------ Material provided ------

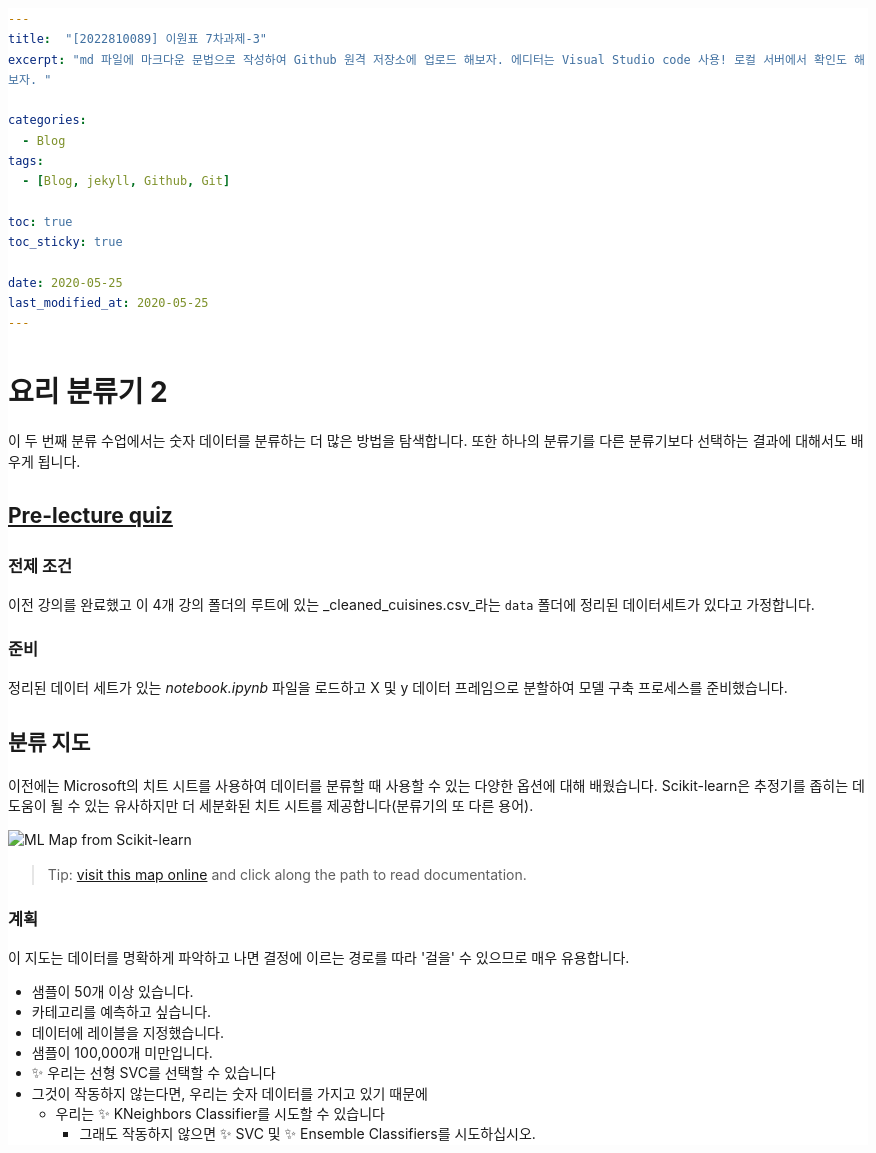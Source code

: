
 ```yaml
---
title:  "[2022810089] 이원표 7차과제-3"
excerpt: "md 파일에 마크다운 문법으로 작성하여 Github 원격 저장소에 업로드 해보자. 에디터는 Visual Studio code 사용! 로컬 서버에서 확인도 해보자. "

categories:
  - Blog
tags:
  - [Blog, jekyll, Github, Git]

toc: true
toc_sticky: true
 
date: 2020-05-25
last_modified_at: 2020-05-25
---
```

# 요리 분류기 2

이 두 번째 분류 수업에서는 숫자 데이터를 분류하는 더 많은 방법을 탐색합니다. 또한 하나의 분류기를 다른 분류기보다 선택하는 결과에 대해서도 배우게 됩니다.

## [Pre-lecture quiz](https://white-water-09ec41f0f.azurestaticapps.net/quiz/23/)

### 전제 조건

이전 강의를 완료했고 이 4개 강의 폴더의 루트에 있는 _cleaned_cuisines.csv_라는 `data` 폴더에 정리된 데이터세트가 있다고 가정합니다.

### 준비

정리된 데이터 세트가 있는 _notebook.ipynb_ 파일을 로드하고 X 및 y 데이터 프레임으로 분할하여 모델 구축 프로세스를 준비했습니다.

## 분류 지도

이전에는 Microsoft의 치트 시트를 사용하여 데이터를 분류할 때 사용할 수 있는 다양한 옵션에 대해 배웠습니다. Scikit-learn은 추정기를 좁히는 데 도움이 될 수 있는 유사하지만 더 세분화된 치트 시트를 제공합니다(분류기의 또 다른 용어).

![ML Map from Scikit-learn](images/map.png)
> Tip: [visit this map online](https://scikit-learn.org/stable/tutorial/machine_learning_map/) and click along the path to read documentation.

### 계획

이 지도는 데이터를 명확하게 파악하고 나면 결정에 이르는 경로를 따라 '걸을' 수 있으므로 매우 유용합니다.

- 샘플이 50개 이상 있습니다.
- 카테고리를 예측하고 싶습니다.
- 데이터에 레이블을 지정했습니다.
- 샘플이 100,000개 미만입니다.
- ✨ 우리는 선형 SVC를 선택할 수 있습니다
- 그것이 작동하지 않는다면, 우리는 숫자 데이터를 가지고 있기 때문에
    - 우리는 ✨ KNeighbors Classifier를 시도할 수 있습니다
      - 그래도 작동하지 않으면 ✨ SVC 및 ✨ Ensemble Classifiers를 시도하십시오.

------

Task prompt
Your answer must be an exact copy of the lines from the start of the entries through the line with "이전에는 Microsoft의 치트", with no pictures.

Result of the exercise
Source code

:
 ```yaml
---
title:  "[2022810089] 이원표 7차과제-3"
excerpt: "md 파일에 마크다운 문법으로 작성하여 Github 원격 저장소에 업로드 해보자. 에디터는 Visual Studio code 사용! 로컬 서버에서 확인도 해보자. "

categories:
  - Blog
tags:
  - [Blog, jekyll, Github, Git]

toc: true
toc_sticky: true
 
date: 2020-05-25
last_modified_at: 2020-05-25
---
```

# 요리 분류기 2

이 두 번째 분류 수업에서는 숫자 데이터를 분류하는 더 많은 방법을 탐색합니다. 또한 하나의 분류기를 다른 분류기보다 선택하는 결과에 대해서도 배우게 됩니다.

## [Pre-lecture quiz](https://white-water-09ec41f0f.azurestaticapps.net/quiz/23/)

### 전제 조건

이전 강의를 완료했고 이 4개 강의 폴더의 루트에 있는 _cleaned_cuisines.csv_라는 `data` 폴더에 정리된 데이터세트가 있다고 가정합니다.

### 준비

정리된 데이터 세트가 있는 _notebook.ipynb_ 파일을 로드하고 X 및 y 데이터 프레임으로 분할하여 모델 구축 프로세스를 준비했습니다.

## 분류 지도

이전에는 Microsoft의 치트 시트를 사용하여 데이터를 분류할 때 사용할 수 있는 다양한 옵션에 대해 배웠습니다. Scikit-learn은 추정기를 좁히는 데 도움이 될 수 있는 유사하지만 더 세분화된 치트 시트를 제공합니다(분류기의 또 다른 용어).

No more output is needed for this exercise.